- - Tuesday, October 18, 2016



By Alona Frankel

Translated by Sondra Silverston

Indiana University Press, $25, 259 pages, illustrated

Reading this searing account of a hydra-headedly horrible childhood endured by Polish-born Israeli children’s writer Alona Frankel reminds one just how complex that loaded term “Holocaust survivor” is. Mrs. Frankel’s devastatingly frank autobiography has been compared to “The Diary of Anne Frank” and to the writings of Primo Levi, but, of course, they both were inmates of Auschwitz, a fate avoided by the eponymous “Girl.” Yet after finishing her account of the travails — and this word seems woefully inadequate to describe what she went through — saying that she was lucky compared to them somehow sticks in one’s throat.

For the madness that swept over so much of Europe in the early 1940s and hit this author’s native land so especially hard brought many varieties of suffering, not all of them limited to death camps. This is not one of those books which celebrate the good Samaritans who provided the pitifully few points of light in a dark time. The greedy Polish woman who agreed to shelter the 2-year-old girl (pretending she was not Jewish) did so only for the money and when that ran out, turned her over to the household which had “kindly” agreed to harbor her parents but only without their child.

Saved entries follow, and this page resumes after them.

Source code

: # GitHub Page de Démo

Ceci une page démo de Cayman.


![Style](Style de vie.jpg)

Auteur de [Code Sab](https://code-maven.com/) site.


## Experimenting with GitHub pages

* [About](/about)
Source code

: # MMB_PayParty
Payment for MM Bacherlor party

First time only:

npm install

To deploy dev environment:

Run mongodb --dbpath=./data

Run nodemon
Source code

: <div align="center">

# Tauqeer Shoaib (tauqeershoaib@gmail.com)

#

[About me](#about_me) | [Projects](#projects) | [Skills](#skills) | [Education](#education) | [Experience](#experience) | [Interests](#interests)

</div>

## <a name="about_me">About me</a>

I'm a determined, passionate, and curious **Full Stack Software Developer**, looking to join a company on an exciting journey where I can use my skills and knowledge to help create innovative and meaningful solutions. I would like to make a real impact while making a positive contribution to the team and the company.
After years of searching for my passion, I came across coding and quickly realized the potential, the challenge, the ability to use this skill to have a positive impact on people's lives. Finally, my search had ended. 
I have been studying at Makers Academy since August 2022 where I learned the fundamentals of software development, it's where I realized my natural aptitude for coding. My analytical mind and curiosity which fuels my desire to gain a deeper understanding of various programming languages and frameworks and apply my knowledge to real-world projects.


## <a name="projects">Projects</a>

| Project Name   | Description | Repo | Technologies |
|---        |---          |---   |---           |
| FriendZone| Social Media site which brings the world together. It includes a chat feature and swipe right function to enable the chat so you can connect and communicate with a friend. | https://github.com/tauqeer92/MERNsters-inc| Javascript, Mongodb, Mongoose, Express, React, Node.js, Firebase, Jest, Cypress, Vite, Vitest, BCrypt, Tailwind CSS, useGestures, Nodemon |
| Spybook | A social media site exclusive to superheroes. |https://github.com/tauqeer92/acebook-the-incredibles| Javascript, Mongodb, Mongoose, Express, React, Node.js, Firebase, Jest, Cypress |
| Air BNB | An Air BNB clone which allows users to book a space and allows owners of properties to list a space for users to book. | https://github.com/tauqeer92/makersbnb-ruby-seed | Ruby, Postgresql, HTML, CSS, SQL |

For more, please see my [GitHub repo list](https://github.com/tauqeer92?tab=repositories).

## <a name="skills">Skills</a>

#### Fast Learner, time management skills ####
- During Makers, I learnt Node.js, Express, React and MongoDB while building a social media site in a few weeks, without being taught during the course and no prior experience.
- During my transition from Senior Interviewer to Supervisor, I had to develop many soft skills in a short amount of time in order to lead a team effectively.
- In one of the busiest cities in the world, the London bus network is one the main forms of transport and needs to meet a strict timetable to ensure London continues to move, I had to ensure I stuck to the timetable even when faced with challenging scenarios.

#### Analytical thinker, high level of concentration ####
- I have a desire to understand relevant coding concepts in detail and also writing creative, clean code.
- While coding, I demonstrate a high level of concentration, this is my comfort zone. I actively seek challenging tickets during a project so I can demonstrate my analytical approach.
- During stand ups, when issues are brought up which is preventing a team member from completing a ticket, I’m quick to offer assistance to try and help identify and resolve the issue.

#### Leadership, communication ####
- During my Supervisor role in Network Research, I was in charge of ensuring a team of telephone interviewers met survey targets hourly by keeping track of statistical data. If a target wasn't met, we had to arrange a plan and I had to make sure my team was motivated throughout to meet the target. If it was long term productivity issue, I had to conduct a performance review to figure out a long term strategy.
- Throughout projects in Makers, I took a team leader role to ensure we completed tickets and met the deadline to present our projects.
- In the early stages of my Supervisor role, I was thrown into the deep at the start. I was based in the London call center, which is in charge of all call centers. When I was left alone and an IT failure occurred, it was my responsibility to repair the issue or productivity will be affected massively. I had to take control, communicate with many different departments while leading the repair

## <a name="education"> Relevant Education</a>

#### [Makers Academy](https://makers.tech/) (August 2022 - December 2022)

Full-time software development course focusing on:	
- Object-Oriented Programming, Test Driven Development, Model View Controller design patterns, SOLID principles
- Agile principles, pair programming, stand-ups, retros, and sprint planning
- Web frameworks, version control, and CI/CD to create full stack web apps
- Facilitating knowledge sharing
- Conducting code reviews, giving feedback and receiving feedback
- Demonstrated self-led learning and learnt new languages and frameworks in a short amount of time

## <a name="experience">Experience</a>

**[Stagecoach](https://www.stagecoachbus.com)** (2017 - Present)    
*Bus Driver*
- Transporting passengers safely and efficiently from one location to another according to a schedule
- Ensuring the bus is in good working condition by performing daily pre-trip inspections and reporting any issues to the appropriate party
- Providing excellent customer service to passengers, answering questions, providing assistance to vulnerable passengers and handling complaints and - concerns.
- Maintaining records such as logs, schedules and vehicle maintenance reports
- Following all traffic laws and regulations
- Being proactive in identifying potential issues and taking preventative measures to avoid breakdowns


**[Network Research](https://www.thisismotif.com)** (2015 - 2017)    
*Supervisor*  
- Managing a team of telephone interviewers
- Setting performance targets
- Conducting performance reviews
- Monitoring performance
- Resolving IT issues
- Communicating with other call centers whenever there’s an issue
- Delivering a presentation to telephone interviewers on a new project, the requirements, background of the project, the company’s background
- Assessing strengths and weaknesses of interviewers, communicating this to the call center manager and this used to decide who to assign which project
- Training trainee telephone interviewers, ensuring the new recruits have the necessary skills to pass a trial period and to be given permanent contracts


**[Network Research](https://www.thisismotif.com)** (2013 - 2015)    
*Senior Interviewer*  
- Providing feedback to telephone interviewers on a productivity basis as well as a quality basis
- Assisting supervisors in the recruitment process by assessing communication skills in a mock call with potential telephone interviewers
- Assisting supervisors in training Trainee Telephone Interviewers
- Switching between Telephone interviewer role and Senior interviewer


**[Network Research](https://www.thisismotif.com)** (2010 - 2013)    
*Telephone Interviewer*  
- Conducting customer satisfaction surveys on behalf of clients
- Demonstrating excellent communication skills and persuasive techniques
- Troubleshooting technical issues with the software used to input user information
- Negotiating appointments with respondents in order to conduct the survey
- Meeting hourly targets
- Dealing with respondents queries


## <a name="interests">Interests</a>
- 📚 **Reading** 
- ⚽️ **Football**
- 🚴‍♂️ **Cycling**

Life in the home of “Mr. Juzef Juzak, carpenter and alcoholic,” as Mrs. Frankel drily describes him, was in some ways being cast out of the frying pan into fire after her former protector “shoved me hard over the threshold”:

“They were always with me. The lice, my lice … When Hania Semeret took me out of the village where I was hiding, pretending to be a Christian child, and dumped me at my parents’ hiding place, I learned for the first time the difference between head lice and clothes lice — an important and meaningful difference.”

Yet even at her tender age, this girl, to whom “everything was natural. Sleeping on straw in a coffin that was a bench by day and a bed by night,” knew she might have been worse off than she was in her pitiable state:

“Hania Semeret had wanted to get rid of me for a long time, but even so, she didn’t throw me onto the street like she did Daniel, the sweet boy she had left at the ghetto gate after his parents were murdered in an AKTION and there was no one to keep him in the village.”

Just as in Dante’s “Inferno,” there were circles in this hell on earth.

Not all the villains in Mrs. Frankel’s tale of woe are Nazis, Christians. The wealthy Jewish family who briefly take her in are cruel to her and the orphanage where they dump her is awful. With characteristic understatement, she writes, “war isn’t healthy for children.” But perhaps the key to preventing her spirit from being quenched is not just her acceptance of how dreadful her circumstances are but, in some deep sense, not merely acknowledging but actually embracing their awfulness. After describing the crumbling clothes the wealthy family made her wear when there were many perfectly whole untouched ones in the house, she writes:

“The rags continued to disintegrate on me, and the rolled-up sleeves of the scratchy wool jacket continued to weigh heavily on my wrists. They weigh heavily on me to this very day.”

One of the qualities that makes this book so remarkable is its author’s honesty, her remembrance of terrible things past which, despite everything, did not destroy her.

Even after the war ended with the defeat of Nazi Germany, things continued to be tough for the young Alona. There is not the space here to go into all the hardships that befell her. Suffice it to say that being reunited with her beloved parents helped her beyond measure. She clung to books and other objects for much-needed comfort, but most of all to her mother and father: That the trio had managed to survive at all was a blessing all too rare in the grim time and place where fate had consigned them.

The real miracle shining from Mrs. Frankel’s terrible story is that she not only survived, but that her spirit was not crushed by the horrendous experiences she had lived through. Useless to pretend that it was not affected, but the extraordinary success of her life in Israel — a husband, two children, and writing a staggering 50 books — shows that its flame burned brightly. And it should be said that the new state of Israel, where she arrived in December 1949 when it was little more than 18 months old, provided the necessary oxygenation for that torch and the girl, (still only 12 years old by the calendar if not by experiential time) who would now be able to hold it — and herself — proudly high.

Martin Rubin is a writer and critic in Pasadena, Calif.